In a foreword to the report, Britain's best-known naturalist,
Sir David
Attenborough, writes: "The following pages contain hard
scientific
dispassionate evidence that there is no humane way to kill a
whale at
sea." Peter Davies, the director general of the World Society
for the
Protection of Animals (WSPA), one of the leading groups in the
coalition,
said: "Far from being a thing of the past, commercial whaling
is
threatening to rear its ugly head and scourge our seas. The
future of
whales is on a knife-edge, with pro-whaling nations having a
real chance
of achieving a majority voting bloc that could jeopardise existing
restrictions on whaling. The Whalewatch coalition believes that
whaling is
inherently cruel."
The technology used for killing whales has altered little since
the 19th
century, when the grenade-tipped harpoon was invented.
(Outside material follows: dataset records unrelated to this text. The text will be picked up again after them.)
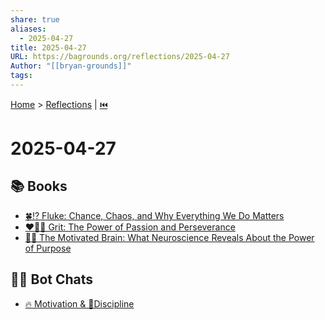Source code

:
 ```yaml
---
share: true
aliases:
  - 2025-04-27
title: 2025-04-27
URL: https://bagrounds.org/reflections/2025-04-27
Author: "[[bryan-grounds]]"
tags: 
---
```

[Home](../index.md) > [Reflections](./index.md) | [⏮️](./2025-04-26.md)  
# 2025-04-27  
## 📚 Books  
- [🍀⁉️ Fluke: Chance, Chaos, and Why Everything We Do Matters](../books/fluke-chance-chaos-and-why-everything-we-do-matters.md)  
- [❤️‍🔥💪 Grit: The Power of Passion and Perseverance](../books/grit-the-power-of-passion-and-perseverance.md)  
- [🎯🧠 The Motivated Brain: What Neuroscience Reveals About the Power of Purpose](../books/the-motivated-brain-what-neuroscience-reveals-about-the-power-of-purpose.md)  
  
## 🤖💬 Bot Chats  
- [🔥 Motivation & 🧘Discipline](../bot-chats/motivation-and-discipline.md)  
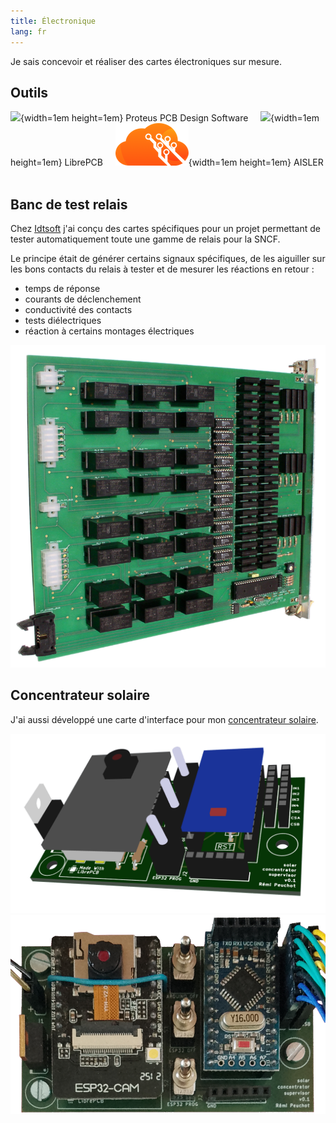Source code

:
 ```yaml
---
title: Électronique
lang: fr
---
```


Je sais concevoir et réaliser des cartes électroniques sur mesure.

## Outils

![](images/proteus.ico){width=1em height=1em} Proteus PCB Design Software &nbsp; &nbsp;
![](images/librepcb.ico){width=1em height=1em} LibrePCB &nbsp; &nbsp;
![](images/aisler.png){width=1em height=1em} AISLER &nbsp; &nbsp;

## Banc de test relais

Chez [Idtsoft](http://idtsoft.fr/) j'ai conçu des cartes spécifiques pour un projet
permettant de tester automatiquement toute une gamme de relais pour la SNCF.

Le principe était de générer certains signaux spécifiques, de les aiguiller sur les bons contacts
du relais à tester et de mesurer les réactions en retour :

* temps de réponse
* courants de déclenchement
* conductivité des contacts
* tests diélectriques
* réaction à certains montages électriques

![](images/contact_card.png)

## Concentrateur solaire

J'ai aussi développé une carte d'interface pour mon
[concentrateur solaire](./solar-fr.html).

![](images/solar_concentrator_supervisor_3d_model.png)
![](images/solar_concentrator_supervisor.png)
The harpoon
is
intended to penetrate the whale's body before detonating, killing
it by
inflicting massive shock and injury. Given the constantly moving
environment in which whales live and are hunted, achieving a
quick clean
kill is inherently difficult. Despite its destructive power,
the whaler's
harpoon often fails to kill its victim immediately and some
whales take
over an hour to die. The difficulties in hitting a whale with
any degree
of accuracy can be seen in the margin for human error. For instance,
despite similar killing methods being used, Norway reported
that one in
five whales failed to die instantaneously during its 2002 hunt,
while
Japan reported that almost 60 per cent of whales failed to die
instantaneously in its 2002-03 hunt.
None of this is likely to persuade the well-to-do clientele
of one of
Tokyo's top whale restaurants, Ganso Kujiraya in Shibuya, from
giving up
their favourite dish. Komi Morita could be found there recently
tucking
into a plate of whale sashimi. "When I hear people say
they don't eat
whale I feel sorry for them," he said. "It's delicious.
The problem is
people are too sentimental about them. I think they're cute
too, but so
are cows and that doesn't stop Westerners eating beef, does
it?"
Cows are hardly nearing extinction though. "Neither are
minke whales,"
says his companion Komi Morita. "Nobody in Japan wants
to hunt whales to
extinction. We understand the need for controls. But being told
by the
rest of the world that we can't eat them strikes us as odd."